Task inputs

*** Begin section ***

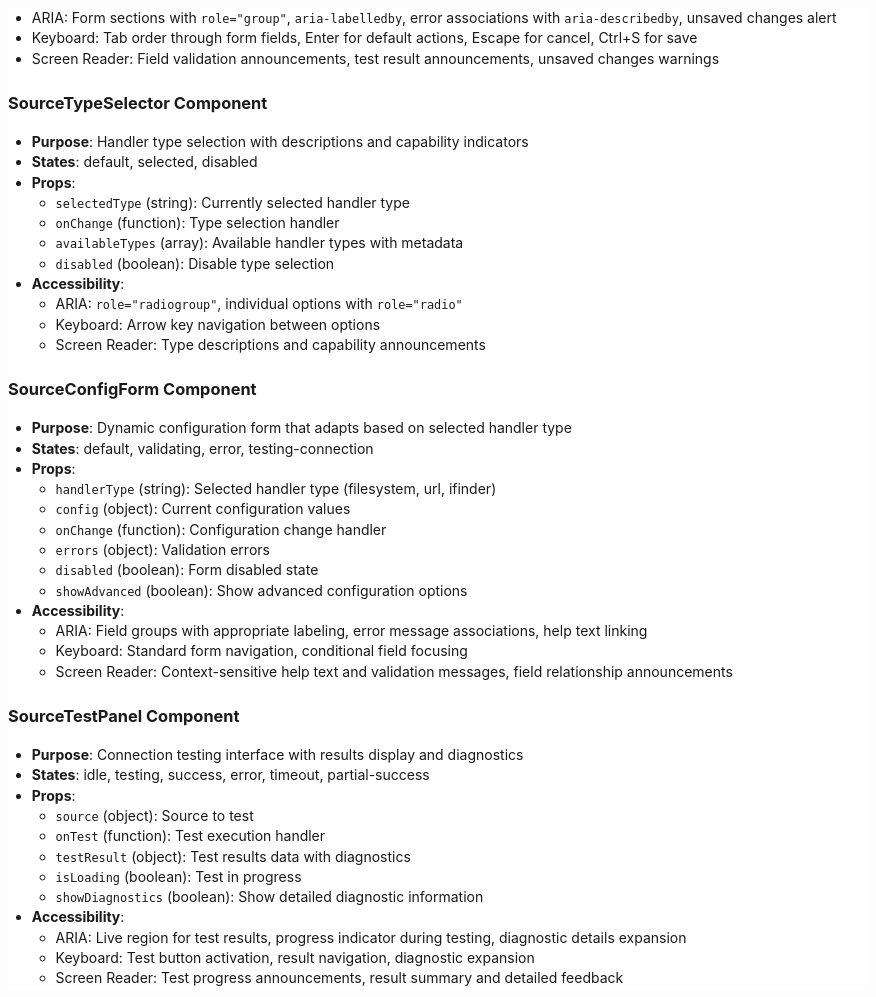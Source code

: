   - ARIA: Form sections with `role="group"`, `aria-labelledby`, error associations with `aria-describedby`, unsaved changes alert
  - Keyboard: Tab order through form fields, Enter for default actions, Escape for cancel, Ctrl+S for save
  - Screen Reader: Field validation announcements, test result announcements, unsaved changes warnings

### SourceTypeSelector Component

- **Purpose**: Handler type selection with descriptions and capability indicators
- **States**: default, selected, disabled
- **Props**:
  - `selectedType` (string): Currently selected handler type
  - `onChange` (function): Type selection handler
  - `availableTypes` (array): Available handler types with metadata
  - `disabled` (boolean): Disable type selection
- **Accessibility**:
  - ARIA: `role="radiogroup"`, individual options with `role="radio"`
  - Keyboard: Arrow key navigation between options
  - Screen Reader: Type descriptions and capability announcements

### SourceConfigForm Component

- **Purpose**: Dynamic configuration form that adapts based on selected handler type
- **States**: default, validating, error, testing-connection
- **Props**:
  - `handlerType` (string): Selected handler type (filesystem, url, ifinder)
  - `config` (object): Current configuration values
  - `onChange` (function): Configuration change handler
  - `errors` (object): Validation errors
  - `disabled` (boolean): Form disabled state
  - `showAdvanced` (boolean): Show advanced configuration options
- **Accessibility**:
  - ARIA: Field groups with appropriate labeling, error message associations, help text linking
  - Keyboard: Standard form navigation, conditional field focusing
  - Screen Reader: Context-sensitive help text and validation messages, field relationship announcements

### SourceTestPanel Component

- **Purpose**: Connection testing interface with results display and diagnostics
- **States**: idle, testing, success, error, timeout, partial-success
- **Props**:
  - `source` (object): Source to test
  - `onTest` (function): Test execution handler
  - `testResult` (object): Test results data with diagnostics
  - `isLoading` (boolean): Test in progress
  - `showDiagnostics` (boolean): Show detailed diagnostic information
- **Accessibility**:
  - ARIA: Live region for test results, progress indicator during testing, diagnostic details expansion
  - Keyboard: Test button activation, result navigation, diagnostic expansion
  - Screen Reader: Test progress announcements, result summary and detailed feedback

*** End section ***

Task
Which lines run from the one holding "Form disabled state" through the one holding "- Keyboard: Standard" in the records above? Repeat them exactly, both included, and nothing more.

Problem solution
  - `disabled` (boolean): Form disabled state
  - `showAdvanced` (boolean): Show advanced configuration options
- **Accessibility**:
  - ARIA: Field groups with appropriate labeling, error message associations, help text linking
  - Keyboard: Standard form navigation, conditional field focusing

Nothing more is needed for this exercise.